Le concept de libre antenne a toujours été
présent dans ces années où de nombreuses émissions
lui ont fait prendre différentes formes. Celle qui remporte la mise,
tant en terme d'audience que d'image, est aujourd'hui Radio libre
diffusée chaque soir depuis huit ans sur Skyrock de 21 heures
à minuit et dans laquelle l'animateur Difool et ses acolytes s'occupent
des problèmes quotidiens des auditeurs qui viennent y partager leurs
expériences, leurs joies, leurs peurs, leurs tracas. Souvent amoureux,
parfois sexuels, familiaux ou scolaires... ils ne sont pas toujours dans la
futilité de l'image réductrice que l'on se fait souvent des
libres antennes. Après tout, il ne s'agit là que d'un ref let des
préoccupations de jeunes adultes, en émancipation, parfois
tourmentés par les angoisses d'un âge, d'une époque, de
mutations personnelles et sociétales, au milieu de confrontations de
différentes cultures, dans une société où
l'itinéraire de l'épanouissement est souvent semé
d'obstacles.
Chez Difool à la radio, on s'y confesse, on
espère y être aidé.

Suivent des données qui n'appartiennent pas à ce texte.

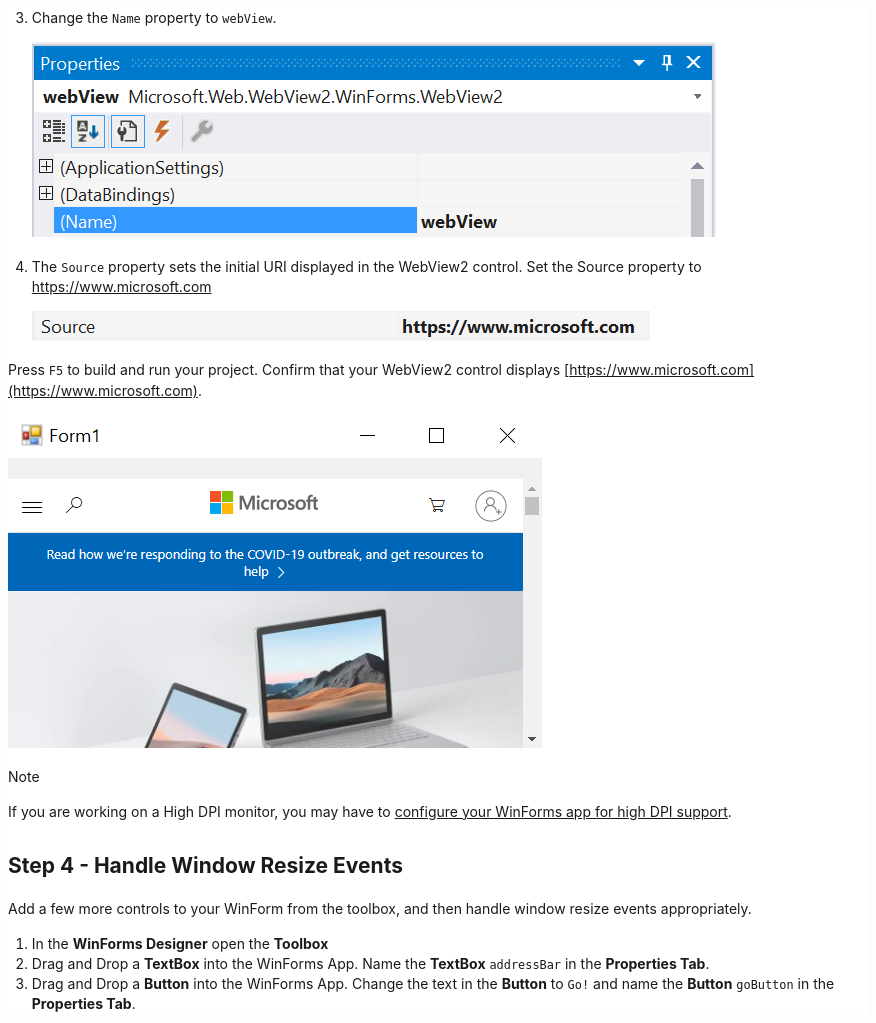 3. Change the `Name` property to `webView`. 

    ![toolbox](./media/winforms-properties.PNG)

4. The `Source` property sets the initial URI displayed in the WebView2 control. Set the Source property to https://www.microsoft.com

    ![toolbox](./media/winforms-source.PNG)

Press `F5` to build and run your project.  Confirm that your WebView2 control displays [https://www.microsoft.com](https://www.microsoft.com).

![hellowebview](./media/winforms-hellowebview.PNG)

> [!NOTE]
> If you are working on a High DPI monitor, you may have to [configure your WinForms app for high DPI support](https://docs.microsoft.com/en-us/dotnet/framework/winforms/high-dpi-support-in-windows-forms#configuring-your-windows-forms-app-for-high-dpi-support).

## Step 4 - Handle Window Resize Events
Add a few more controls to your WinForm from the toolbox, and then handle window resize events appropriately.

1. In the **WinForms Designer** open the **Toolbox**
2. Drag and Drop a **TextBox** into the WinForms App. Name the **TextBox** `addressBar` in the **Properties Tab**.
3. Drag and Drop a **Button** into the WinForms App. Change the text in the **Button** to `Go!` and name the **Button** `goButton` in the **Properties Tab**.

On y joue, on y blague aussi, mais
l'essence même de la libre antenne, l'ouverture de l'antenne aux appels
à l'aide, ne se prête pas toujours à la gaudriole. Et la
solidarité gouvernant le contrat de communication est parfois mise
à rude épreuve.
C'est ce à quoi nous allons nous intéresser :
comment fonctionne, dans Radio libre, la solidarité entre
auditeurs (et avec l'équipe) pour des sujets aussi graves que le
racisme, l'homophobie ou les intolérances que connaissent parfois ces
jeunes adultes. Souvent de la part de leur propre famille, qui plus est, et a
l'égard de celui ou celle qu'ils aiment, de leur propre identité
ou de leurs choix de vie en inadéquation avec des esprits très
traditionnels.
Nous essaierons de comprendre comment se construit le discours
de l'émission sur ces sujets lourds, quelles sont les valeurs qui
semblent le gouverner.
Les auditeurs de Skyrock, comme plus largement la
génération actuelle d'adolescents et de jeunes adultes,
s'inscrivent dans différentes cultures, origines sociales ou ethniques,
religions... Ils ou elles sont lycéen(ne)s, étudiant(e)s,
actif(ve)s. A l'image de notre société, ils ont un point commun,
l'insatiable besoin de se sentir libre, le refus de se laisser dicter leurs
comportements. A l'image de notre société, et même souvent
en première ligne, ils sont parfois dans l'étau que serrent les
tensions issues de ce multiculturalisme et des communautarismes. La plupart du
temps vivant sous le toit de leurs parents, ils sont confrontés à
leur regard et leur jugement alors qu'ils quittent l'adolescence pour devenir
des ad u ltes.
Au croisement du brassage des cultures et de la phase
d'émancipation et d'affirmation de l'identité du jeune adulte,
ils se confrontent à de nombreuses préoccupations quotidiennes,
et sont touchés par le racisme, l'homophobie, par l'intolérance
au sens large. Victimes parfois de celle de leurs propres parents.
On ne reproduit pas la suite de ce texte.